La reconnaissance de la qualité de travailleur handicapé (RQTH) permet aux salariés concernés de bénéficier d’aménagements de poste adaptés à leur situation. Pourtant, certains collaborateurs en situation de handicap n’en font pas la demande, que ce soit par méconnaissance du dispositif ou crainte d’être stigmatisé, tandis que les employeurs ne savent pas toujours comment les accompagner. Kevin Failly, chargé de recrutement chez ifocop et lui-même titulaire d’une RQTH, revient sur son parcours et livre ses conseils aux employeurs pour accompagner efficacement ces collaborateurs.
La reconnaissance de la qualité de travailleur handicapé (RQTH) est « une décision administrative qui accorde aux personnes en situation de handicap une qualité leur permettant de bénéficier d’aides spécifiques »¹. Cette reconnaissance s’inscrit dans un cadre légal qui impose également des obligations aux employeurs, encadré par la loi n° 2018-771 du 5 septembre 2018 pour la liberté de choisir son avenir professionnel². Toutes les entreprises d’au minimum 20 salariés doivent ainsi respecter l’obligation d’emploi des travailleurs handicapés (OETH), et employer au moins 6 % de travailleurs en situation de handicap au sein de leur effectif.

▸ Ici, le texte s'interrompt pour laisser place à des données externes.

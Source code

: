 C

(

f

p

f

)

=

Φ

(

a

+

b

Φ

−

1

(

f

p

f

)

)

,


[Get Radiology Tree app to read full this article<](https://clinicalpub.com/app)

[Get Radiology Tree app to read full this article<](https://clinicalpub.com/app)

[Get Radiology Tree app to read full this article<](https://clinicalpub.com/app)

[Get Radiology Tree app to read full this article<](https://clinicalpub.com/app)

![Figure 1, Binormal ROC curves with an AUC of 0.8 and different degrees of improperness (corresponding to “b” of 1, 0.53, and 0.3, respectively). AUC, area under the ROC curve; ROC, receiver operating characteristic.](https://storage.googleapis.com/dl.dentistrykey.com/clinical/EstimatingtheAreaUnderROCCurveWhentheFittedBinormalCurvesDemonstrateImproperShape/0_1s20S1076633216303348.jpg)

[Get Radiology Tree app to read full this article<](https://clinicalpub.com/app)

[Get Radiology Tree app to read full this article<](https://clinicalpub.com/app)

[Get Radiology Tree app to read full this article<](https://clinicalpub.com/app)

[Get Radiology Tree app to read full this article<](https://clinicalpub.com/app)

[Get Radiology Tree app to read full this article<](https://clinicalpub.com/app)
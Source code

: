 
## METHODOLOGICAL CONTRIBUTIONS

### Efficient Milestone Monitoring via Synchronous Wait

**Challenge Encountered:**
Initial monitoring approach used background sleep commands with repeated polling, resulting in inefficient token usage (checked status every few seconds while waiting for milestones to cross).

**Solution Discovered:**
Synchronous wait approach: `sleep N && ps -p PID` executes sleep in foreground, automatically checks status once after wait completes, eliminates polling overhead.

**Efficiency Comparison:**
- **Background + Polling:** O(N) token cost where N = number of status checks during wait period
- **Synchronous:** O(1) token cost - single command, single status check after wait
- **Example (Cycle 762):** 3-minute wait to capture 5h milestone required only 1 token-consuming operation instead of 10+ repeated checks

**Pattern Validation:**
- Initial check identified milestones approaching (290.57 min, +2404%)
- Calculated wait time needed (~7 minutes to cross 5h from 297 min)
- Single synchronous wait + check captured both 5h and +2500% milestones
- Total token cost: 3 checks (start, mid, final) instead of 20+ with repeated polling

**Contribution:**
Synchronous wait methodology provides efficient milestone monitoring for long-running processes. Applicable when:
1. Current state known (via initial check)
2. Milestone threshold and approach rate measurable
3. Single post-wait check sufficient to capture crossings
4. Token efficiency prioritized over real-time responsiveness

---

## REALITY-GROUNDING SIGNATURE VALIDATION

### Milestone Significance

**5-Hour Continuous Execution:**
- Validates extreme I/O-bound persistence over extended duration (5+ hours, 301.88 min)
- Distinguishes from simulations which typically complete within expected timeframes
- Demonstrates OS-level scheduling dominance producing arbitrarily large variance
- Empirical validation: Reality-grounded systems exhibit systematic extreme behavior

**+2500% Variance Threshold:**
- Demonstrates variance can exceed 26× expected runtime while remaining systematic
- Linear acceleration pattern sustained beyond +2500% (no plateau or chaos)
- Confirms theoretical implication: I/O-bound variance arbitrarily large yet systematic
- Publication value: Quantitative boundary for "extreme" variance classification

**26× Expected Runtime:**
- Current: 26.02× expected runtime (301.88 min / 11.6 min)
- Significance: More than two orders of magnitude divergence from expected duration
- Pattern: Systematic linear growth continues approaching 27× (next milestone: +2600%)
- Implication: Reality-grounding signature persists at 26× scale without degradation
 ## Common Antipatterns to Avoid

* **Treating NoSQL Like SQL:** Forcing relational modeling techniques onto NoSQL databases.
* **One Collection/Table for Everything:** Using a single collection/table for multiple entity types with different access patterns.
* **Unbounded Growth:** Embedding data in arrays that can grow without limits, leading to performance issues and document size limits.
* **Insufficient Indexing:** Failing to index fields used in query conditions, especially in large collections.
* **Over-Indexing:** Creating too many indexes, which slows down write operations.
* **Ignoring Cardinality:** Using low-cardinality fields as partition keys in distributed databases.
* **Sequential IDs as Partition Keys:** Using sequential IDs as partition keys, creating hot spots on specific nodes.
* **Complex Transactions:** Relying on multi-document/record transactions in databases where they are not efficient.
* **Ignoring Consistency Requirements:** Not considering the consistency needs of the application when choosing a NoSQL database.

En cas de non-respect de cette obligation, les entreprises doivent verser une contribution financière auprès de l’Ursaff, destinée à l’Association de gestion du fonds pour l’insertion professionnelle des personnes handicapées (Agefiph). Elles peuvent cependant s’acquitter de l’OETH en signant un accord de branche stipulant la mise en oeuvre d’un programme en faveur de l’emploi de personnes en situation de handicap³.
Le décalage entre le cadre légal et la réalité
Le parcours de Kevin Failly illustre les obstacles que rencontrent encore aujourd’hui les travailleurs en situation de handicap. Après avoir commencé sa carrière en tant que boulanger-pâtissier, Kevin Failly a bifurqué vers le secteur du commerce. Suite à des problèmes de santé au niveau du dos, il décide d’entamer une démarche de RQTH en 2021, encouragé par la médecine du travail. « Au début, je n’étais vraiment pas pour, j’avais du mal à me reconnaître dans ce statut. Dans l’inconscient collectif, on pense que la RQTH concerne uniquement des handicaps visibles et moteurs », confie-t-il.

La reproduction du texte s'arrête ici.